• [DATA FOR ANALYSIS]:
------------------------------------

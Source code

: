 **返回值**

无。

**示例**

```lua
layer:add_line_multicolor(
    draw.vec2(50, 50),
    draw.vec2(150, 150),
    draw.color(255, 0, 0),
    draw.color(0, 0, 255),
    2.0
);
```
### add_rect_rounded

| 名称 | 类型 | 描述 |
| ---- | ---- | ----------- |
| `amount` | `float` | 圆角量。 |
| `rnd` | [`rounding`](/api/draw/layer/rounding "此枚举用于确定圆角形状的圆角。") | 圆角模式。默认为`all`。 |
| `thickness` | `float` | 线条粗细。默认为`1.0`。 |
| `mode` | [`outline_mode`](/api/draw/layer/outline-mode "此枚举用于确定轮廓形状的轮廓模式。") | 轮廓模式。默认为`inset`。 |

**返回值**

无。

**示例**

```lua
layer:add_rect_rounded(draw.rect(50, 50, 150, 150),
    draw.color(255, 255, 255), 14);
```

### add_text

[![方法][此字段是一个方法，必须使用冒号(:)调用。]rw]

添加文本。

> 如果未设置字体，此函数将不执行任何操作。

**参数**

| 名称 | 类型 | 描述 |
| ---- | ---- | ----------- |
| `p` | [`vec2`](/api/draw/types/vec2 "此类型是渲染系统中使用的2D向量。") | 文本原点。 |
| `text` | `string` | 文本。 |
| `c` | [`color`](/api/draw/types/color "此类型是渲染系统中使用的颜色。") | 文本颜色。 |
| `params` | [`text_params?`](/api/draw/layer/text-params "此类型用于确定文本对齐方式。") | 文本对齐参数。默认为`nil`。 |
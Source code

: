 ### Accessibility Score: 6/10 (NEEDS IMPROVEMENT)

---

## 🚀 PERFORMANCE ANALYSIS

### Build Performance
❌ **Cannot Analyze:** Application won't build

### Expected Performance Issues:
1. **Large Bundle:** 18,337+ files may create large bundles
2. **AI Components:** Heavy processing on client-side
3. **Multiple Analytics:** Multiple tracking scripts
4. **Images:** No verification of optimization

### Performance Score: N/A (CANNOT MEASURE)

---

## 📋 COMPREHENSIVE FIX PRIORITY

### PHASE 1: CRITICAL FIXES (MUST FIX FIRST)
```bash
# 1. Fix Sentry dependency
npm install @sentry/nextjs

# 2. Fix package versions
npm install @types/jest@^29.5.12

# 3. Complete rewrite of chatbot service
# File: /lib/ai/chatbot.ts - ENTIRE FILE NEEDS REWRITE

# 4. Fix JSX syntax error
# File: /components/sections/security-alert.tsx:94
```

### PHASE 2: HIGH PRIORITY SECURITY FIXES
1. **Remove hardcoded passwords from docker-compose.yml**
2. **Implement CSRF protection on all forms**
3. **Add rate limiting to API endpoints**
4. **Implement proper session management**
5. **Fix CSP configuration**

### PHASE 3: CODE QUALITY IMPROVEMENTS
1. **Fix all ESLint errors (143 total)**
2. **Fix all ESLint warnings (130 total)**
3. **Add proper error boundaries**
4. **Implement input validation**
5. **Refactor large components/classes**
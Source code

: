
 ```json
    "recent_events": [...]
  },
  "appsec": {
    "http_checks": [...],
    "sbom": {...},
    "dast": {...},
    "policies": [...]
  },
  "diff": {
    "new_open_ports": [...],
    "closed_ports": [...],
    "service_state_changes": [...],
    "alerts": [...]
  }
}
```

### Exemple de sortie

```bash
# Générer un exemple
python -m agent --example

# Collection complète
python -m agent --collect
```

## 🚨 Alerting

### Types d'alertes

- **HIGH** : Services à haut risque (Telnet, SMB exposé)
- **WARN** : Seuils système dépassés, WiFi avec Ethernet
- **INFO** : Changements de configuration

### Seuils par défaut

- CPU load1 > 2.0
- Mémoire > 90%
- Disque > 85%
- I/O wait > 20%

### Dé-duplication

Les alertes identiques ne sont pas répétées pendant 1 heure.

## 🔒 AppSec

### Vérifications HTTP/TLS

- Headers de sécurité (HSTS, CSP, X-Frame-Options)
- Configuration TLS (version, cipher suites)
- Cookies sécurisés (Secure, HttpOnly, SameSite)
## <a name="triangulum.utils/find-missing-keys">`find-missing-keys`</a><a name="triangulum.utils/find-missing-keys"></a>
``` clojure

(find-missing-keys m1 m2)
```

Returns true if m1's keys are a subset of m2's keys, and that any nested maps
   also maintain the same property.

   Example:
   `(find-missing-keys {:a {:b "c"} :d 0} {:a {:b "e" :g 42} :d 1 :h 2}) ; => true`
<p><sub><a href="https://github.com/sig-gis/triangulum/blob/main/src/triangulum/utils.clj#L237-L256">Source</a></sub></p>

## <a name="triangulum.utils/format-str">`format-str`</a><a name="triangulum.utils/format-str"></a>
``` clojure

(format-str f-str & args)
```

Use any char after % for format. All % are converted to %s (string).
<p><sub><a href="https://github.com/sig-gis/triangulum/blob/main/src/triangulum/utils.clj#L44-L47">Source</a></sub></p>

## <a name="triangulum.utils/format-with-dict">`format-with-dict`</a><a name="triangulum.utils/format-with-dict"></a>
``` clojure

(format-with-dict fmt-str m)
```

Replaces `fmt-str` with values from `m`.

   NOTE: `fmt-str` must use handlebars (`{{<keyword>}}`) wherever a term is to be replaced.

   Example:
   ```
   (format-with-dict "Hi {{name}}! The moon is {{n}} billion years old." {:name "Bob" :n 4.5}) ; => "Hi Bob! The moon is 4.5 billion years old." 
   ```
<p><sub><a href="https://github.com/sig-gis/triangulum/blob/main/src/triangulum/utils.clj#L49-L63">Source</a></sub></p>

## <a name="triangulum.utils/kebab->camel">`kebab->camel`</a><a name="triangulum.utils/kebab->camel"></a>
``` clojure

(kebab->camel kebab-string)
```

------------------------------------

Scanning the listing, tally the lines with "NEEDS" in them and state the number by itself.

• [SOLUTION]:
2